Well, not a strictly business, non-artistic standpoint, whatever attracts those 80 extra subscribers is what I'm looking for.
stsisyphus
Jan. 30th, 2006 04:41 pm (UTC)
Last night Spooky and I watched the remake of John Carpenter's The Fog. I've never been a huge fan of the original (1979) and have always been a little perplexed at the way it's revered by many horror fans.

I went back a few weeks ago & watched the original in order to make fair comparison to the remake. I think the reason it's been revered is not so much for the slasher-horror moments (which are really its weakest element), but the genuine ghost-story moments. Your comments pretty much confirm my suspicions that they were going to F-up the remake. Still, I least I can save the $3.99 I was going to spend to rent it.

Question: Other than The Thing, was there a John Carpenter movie you do like?

Why has it become necessary to cast horror films with these perfectly symmetrical, twenty-something mannequins who look like they just walked off the set of some WB series?

Well, I'll admit that I didn't mind the character of Nick Castle was cast as being considerably younger (Jamie Lee Curtis & Tom Atkins always confuzzled me a bit), but the endless files of these disposable mannequins is a little rankling.
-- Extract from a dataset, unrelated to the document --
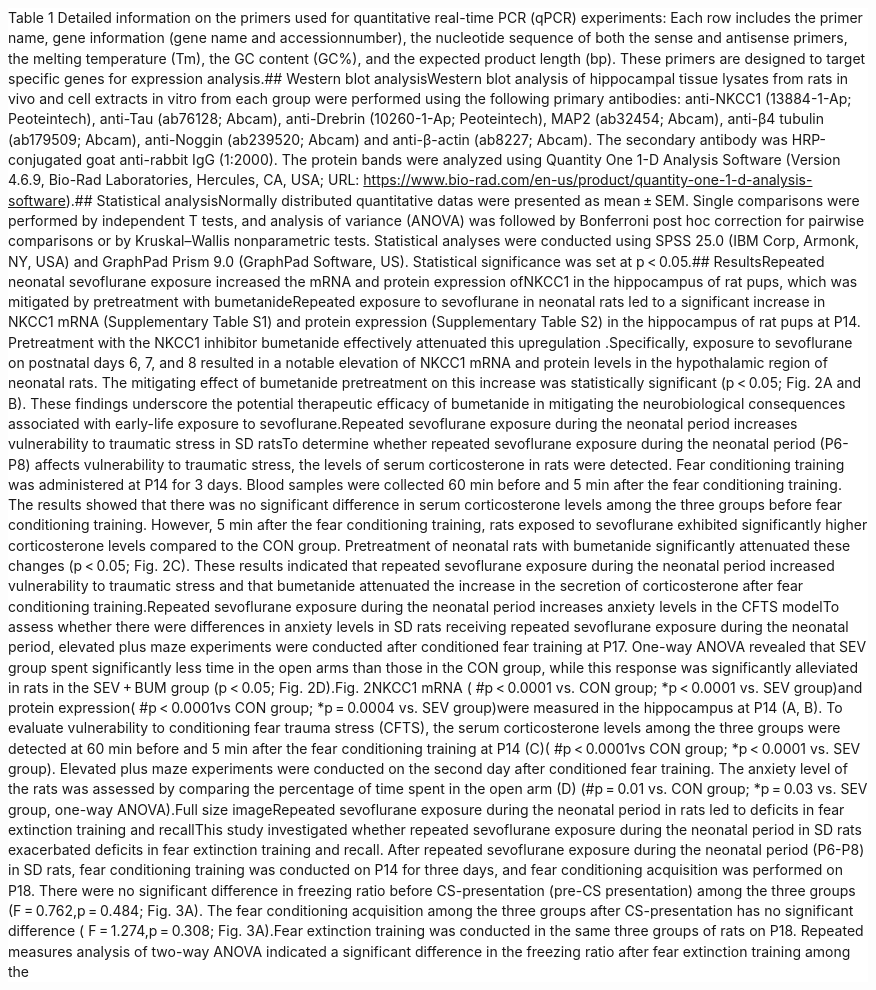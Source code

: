 Table 1 Detailed information on the primers used for quantitative real-time PCR (qPCR) experiments: Each row includes the primer name, gene information (gene name and accessionnumber), the nucleotide sequence of both the sense and antisense primers, the melting temperature (Tm), the GC content (GC%), and the expected product length (bp). These primers are designed to target specific genes for expression analysis.## Western blot analysisWestern blot analysis of hippocampal tissue lysates from rats in vivo and cell extracts in vitro from each group were performed using the following primary antibodies: anti-NKCC1 (13884-1-Ap; Peoteintech), anti-Tau (ab76128; Abcam), anti-Drebrin (10260-1-Ap; Peoteintech), MAP2 (ab32454; Abcam), anti-β4 tubulin (ab179509; Abcam), anti-Noggin (ab239520; Abcam) and anti-β-actin (ab8227; Abcam). The secondary antibody was HRP-conjugated goat anti-rabbit IgG (1:2000). The protein bands were analyzed using Quantity One 1-D Analysis Software (Version 4.6.9, Bio-Rad Laboratories, Hercules, CA, USA; URL: https://www.bio-rad.com/en-us/product/quantity-one-1-d-analysis-software).## Statistical analysisNormally distributed quantitative datas were presented as mean ± SEM. Single comparisons were performed by independent T tests, and analysis of variance (ANOVA) was followed by Bonferroni post hoc correction for pairwise comparisons or by Kruskal–Wallis nonparametric tests. Statistical analyses were conducted using SPSS 25.0 (IBM Corp, Armonk, NY, USA) and GraphPad Prism 9.0 (GraphPad Software, US). Statistical significance was set at p < 0.05.## ResultsRepeated neonatal sevoflurane exposure increased the mRNA and protein expression ofNKCC1 in the hippocampus of rat pups, which was mitigated by pretreatment with bumetanideRepeated exposure to sevoflurane in neonatal rats led to a significant increase in NKCC1 mRNA (Supplementary Table S1) and protein expression (Supplementary Table S2) in the hippocampus of rat pups at P14. Pretreatment with the NKCC1 inhibitor bumetanide effectively attenuated this upregulation .Specifically, exposure to sevoflurane on postnatal days 6, 7, and 8 resulted in a notable elevation of NKCC1 mRNA and protein levels in the hypothalamic region of neonatal rats. The mitigating effect of bumetanide pretreatment on this increase was statistically significant (p < 0.05; Fig. 2A and B). These findings underscore the potential therapeutic efficacy of bumetanide in mitigating the neurobiological consequences associated with early-life exposure to sevoflurane.Repeated sevoflurane exposure during the neonatal period increases vulnerability to traumatic stress in SD ratsTo determine whether repeated sevoflurane exposure during the neonatal period (P6-P8) affects vulnerability to traumatic stress, the levels of serum corticosterone in rats were detected. Fear conditioning training was administered at P14 for 3 days. Blood samples were collected 60 min before and 5 min after the fear conditioning training. The results showed that there was no significant difference in serum corticosterone levels among the three groups before fear conditioning training. However, 5 min after the fear conditioning training, rats exposed to sevoflurane exhibited significantly higher corticosterone levels compared to the CON group. Pretreatment of neonatal rats with bumetanide significantly attenuated these changes (p < 0.05; Fig. 2C). These results indicated that repeated sevoflurane exposure during the neonatal period increased vulnerability to traumatic stress and that bumetanide attenuated the increase in the secretion of corticosterone after fear conditioning training.Repeated sevoflurane exposure during the neonatal period increases anxiety levels in the CFTS modelTo assess whether there were differences in anxiety levels in SD rats receiving repeated sevoflurane exposure during the neonatal period, elevated plus maze experiments were conducted after conditioned fear training at P17. One-way ANOVA revealed that SEV group spent significantly less time in the open arms than those in the CON group, while this response was significantly alleviated in rats in the SEV + BUM group (p < 0.05; Fig. 2D).Fig. 2NKCC1 mRNA ( #p < 0.0001 vs. CON group; *p < 0.0001 vs. SEV group)and protein expression( #p < 0.0001vs CON group; *p = 0.0004 vs. SEV group)were measured in the hippocampus at P14 (A, B). To evaluate vulnerability to conditioning fear trauma stress (CFTS), the serum corticosterone levels among the three groups were detected at 60 min before and 5 min after the fear conditioning training at P14 (C)( #p < 0.0001vs CON group; *p < 0.0001 vs. SEV group). Elevated plus maze experiments were conducted on the second day after conditioned fear training. The anxiety level of the rats was assessed by comparing the percentage of time spent in the open arm (D) (#p = 0.01 vs. CON group; *p = 0.03 vs. SEV group, one-way ANOVA).Full size imageRepeated sevoflurane exposure during the neonatal period in rats led to deficits in fear extinction training and recallThis study investigated whether repeated sevoflurane exposure during the neonatal period in SD rats exacerbated deficits in fear extinction training and recall. After repeated sevoflurane exposure during the neonatal period (P6-P8) in SD rats, fear conditioning training was conducted on P14 for three days, and fear conditioning acquisition was performed on P18. There were no significant difference in freezing ratio before CS-presentation (pre-CS presentation) among the three groups (F = 0.762,p = 0.484; Fig. 3A). The fear conditioning acquisition among the three groups after CS-presentation has no significant difference ( F = 1.274,p = 0.308; Fig. 3A).Fear extinction training was conducted in the same three groups of rats on P18. Repeated measures analysis of two-way ANOVA indicated a significant difference in the freezing ratio after fear extinction training among the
And here are photos of Monster Doodle Sculpture #6

Kinda cute. I was trying to figure out where its eyes were, but then figured that if I couldn't tell then both natural camoflage and your sculpting/painting skills were executing things pretty well.

Speaking of cryptozoology, here's a question I got this weekend: "If you were going to resurrect the population of a single extinct species, which would it be?"

BTB, I plugged Sirenia last week in me journal, with specific reference to the WAM Kelpies...although referring to them as such is probably redundant.
greygirlbeast
Jan. 30th, 2006 05:42 pm (UTC)
Question: Other than The Thing, was there a John Carpenter movie you do like?


I have to admit, The Thing is the only film he's done that I love. Escape from New York is campy fun, and even though it really went a little too far over the top for my tastes, Escape from LA was also kind of fun. Vampires has it's moments, but doesn't seem to hold together in the final analysis. That's about it for me and Mr. Carpenter.

Speaking of cryptozoology, here's a question I got this weekend: "If you were going to resurrect the population of a single extinct species, which would it be?"

Oh, gods. You go straight to the hard stuff, don't you? Selfishly, I would probably choose a species of mosasaur, because I love them so, but any species is as worthy of ressurection as any other.

BTB, I plugged Sirenia last week in me journal, with specific reference to the WAM Kelpies...although referring to them as such is probably redundant.

Thanks. I hadn't really thought of a Kelpie story from the WAM angle, but yeah, there it is. The chocolate story, too.